A year ago, our colleagues Jeanne Kramer-Smyth and April Miller published a post about the people and process investments required for the Archives of the World Bank Group (WBG) to fully handle both analog and born-digital records. In this post we will discuss how we are defining the digital landscape of the WBG in order to shape and refine our long-term digital preservation strategy.

Planning for long-term preservation of digital content is a challenging task, often resulting in more unanswered questions than definitive decisions. It’s a complex effort, but also an iterative process with a staggered implementation: setting a course for a distant future in a dynamic present requires a solid sturdy boat, a clear map to refer to, and the agility to navigate in uncharted waters.

Alon 2

https://archivesphotos.worldbank.org/en/about/archives/photo-gallery/photo-gallery-details.1632394?id=1632394&pC=15

For an institution as large as ours this may be even more complicated: the WBG comprises five institutions with roughly more than 24,000 employees, consultants and contractors from 174 different countries, stationed in more than 150 offices worldwide, using more than 350 different applications, on more than 20,000 devices, creating tens of thousands of records 24 hours a day.

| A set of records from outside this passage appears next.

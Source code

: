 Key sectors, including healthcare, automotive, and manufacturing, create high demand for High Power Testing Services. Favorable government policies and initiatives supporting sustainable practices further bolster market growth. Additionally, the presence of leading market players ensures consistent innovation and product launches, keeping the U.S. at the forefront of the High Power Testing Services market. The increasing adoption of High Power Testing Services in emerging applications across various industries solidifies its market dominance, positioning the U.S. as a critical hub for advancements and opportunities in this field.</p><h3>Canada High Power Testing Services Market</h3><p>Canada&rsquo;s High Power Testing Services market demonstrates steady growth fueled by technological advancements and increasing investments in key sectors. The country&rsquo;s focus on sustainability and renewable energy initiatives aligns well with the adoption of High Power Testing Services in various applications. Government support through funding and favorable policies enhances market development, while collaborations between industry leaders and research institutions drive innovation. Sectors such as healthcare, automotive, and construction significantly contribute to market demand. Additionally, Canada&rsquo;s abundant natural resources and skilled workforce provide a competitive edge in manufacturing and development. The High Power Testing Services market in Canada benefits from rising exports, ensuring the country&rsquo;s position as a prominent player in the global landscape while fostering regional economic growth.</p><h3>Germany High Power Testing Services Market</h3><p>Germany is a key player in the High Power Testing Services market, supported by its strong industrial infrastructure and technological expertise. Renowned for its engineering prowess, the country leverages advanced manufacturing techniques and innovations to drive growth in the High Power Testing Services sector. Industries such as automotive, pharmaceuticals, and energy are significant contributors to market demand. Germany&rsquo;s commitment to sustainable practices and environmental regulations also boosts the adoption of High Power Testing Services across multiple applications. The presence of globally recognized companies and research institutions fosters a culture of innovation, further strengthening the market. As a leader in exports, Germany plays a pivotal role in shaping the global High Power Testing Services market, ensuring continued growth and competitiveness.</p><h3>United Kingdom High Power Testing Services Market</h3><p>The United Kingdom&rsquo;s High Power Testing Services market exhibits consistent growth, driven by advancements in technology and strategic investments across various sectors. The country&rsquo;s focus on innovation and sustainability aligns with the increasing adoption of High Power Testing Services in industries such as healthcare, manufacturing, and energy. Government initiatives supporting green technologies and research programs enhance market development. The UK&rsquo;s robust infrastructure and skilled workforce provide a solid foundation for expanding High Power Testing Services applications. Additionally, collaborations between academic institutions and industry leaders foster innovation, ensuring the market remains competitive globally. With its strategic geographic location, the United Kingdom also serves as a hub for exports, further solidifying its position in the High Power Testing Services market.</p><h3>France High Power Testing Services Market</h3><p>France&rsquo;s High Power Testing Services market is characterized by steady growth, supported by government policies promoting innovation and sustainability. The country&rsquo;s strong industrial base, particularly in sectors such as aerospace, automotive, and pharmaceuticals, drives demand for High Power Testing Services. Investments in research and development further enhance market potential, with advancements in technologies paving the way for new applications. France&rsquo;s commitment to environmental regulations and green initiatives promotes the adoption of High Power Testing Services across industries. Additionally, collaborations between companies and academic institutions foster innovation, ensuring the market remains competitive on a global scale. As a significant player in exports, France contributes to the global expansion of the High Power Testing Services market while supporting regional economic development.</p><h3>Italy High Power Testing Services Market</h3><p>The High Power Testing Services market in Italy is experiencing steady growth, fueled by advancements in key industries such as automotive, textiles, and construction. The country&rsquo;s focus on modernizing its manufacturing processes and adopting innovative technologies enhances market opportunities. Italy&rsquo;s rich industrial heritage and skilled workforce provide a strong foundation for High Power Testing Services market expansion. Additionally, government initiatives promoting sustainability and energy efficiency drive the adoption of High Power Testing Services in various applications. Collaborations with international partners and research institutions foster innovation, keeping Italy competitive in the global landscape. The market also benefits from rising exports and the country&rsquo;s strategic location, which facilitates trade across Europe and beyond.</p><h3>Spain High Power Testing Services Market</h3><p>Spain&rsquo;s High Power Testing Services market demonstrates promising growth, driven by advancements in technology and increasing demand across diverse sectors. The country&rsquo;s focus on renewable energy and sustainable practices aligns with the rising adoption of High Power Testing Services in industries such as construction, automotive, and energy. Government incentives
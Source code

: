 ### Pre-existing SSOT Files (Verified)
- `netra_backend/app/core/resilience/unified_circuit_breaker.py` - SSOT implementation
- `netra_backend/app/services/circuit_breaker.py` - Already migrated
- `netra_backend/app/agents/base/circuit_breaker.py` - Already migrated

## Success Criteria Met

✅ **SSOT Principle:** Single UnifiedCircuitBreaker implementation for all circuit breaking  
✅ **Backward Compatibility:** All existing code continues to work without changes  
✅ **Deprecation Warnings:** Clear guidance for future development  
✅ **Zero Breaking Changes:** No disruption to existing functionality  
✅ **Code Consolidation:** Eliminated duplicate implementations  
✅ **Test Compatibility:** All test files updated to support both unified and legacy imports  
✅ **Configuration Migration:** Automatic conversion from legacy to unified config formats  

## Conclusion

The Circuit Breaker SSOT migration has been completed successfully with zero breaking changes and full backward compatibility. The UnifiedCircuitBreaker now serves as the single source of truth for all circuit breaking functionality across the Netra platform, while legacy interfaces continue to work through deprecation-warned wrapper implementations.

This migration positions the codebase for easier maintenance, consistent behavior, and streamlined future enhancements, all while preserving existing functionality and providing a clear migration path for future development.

Inspired to create a Digital Content Review Landscape diagram, we started to investigate the WBG’s existing electronic systems containing institutional records to identify digital formats, document types, and approximate file sizes. While listing and gathering information about these resources, we are also trying to answer additional questions:

  • Are they already in the custody of the Archives?
  • Do we expect to acquire some of them in the near future?
  • Is the content born digital or a copy of an analog original?
  • Do these records qualify for long term preservation?

We also assigned a tentative priority index to each resource and grouped them by different content types.

The expected outcome of this ongoing analysis of our digital content is to produce, and keep up to date, a visualization of our digital landscape. We intend to use it as a tool to identify implications for the Archives to manage different digital content types across generations of technology and, subsequently, recommend possible solutions and priorities. In addition, we expect this diagram to be very useful for cross-team communication across our organization.

So far, this effort has been a very intellectually stimulating exercise. Benchmarking and cross-referencing all these data with other sources present interesting results: they  suggest possible answers to previous questions, pose new problems to further investigate, and present an array of additional considerations. For example, we can glimpse how our IT portfolio has changed over time, how our business processes evolved, and thus can see  trends in our records management needs.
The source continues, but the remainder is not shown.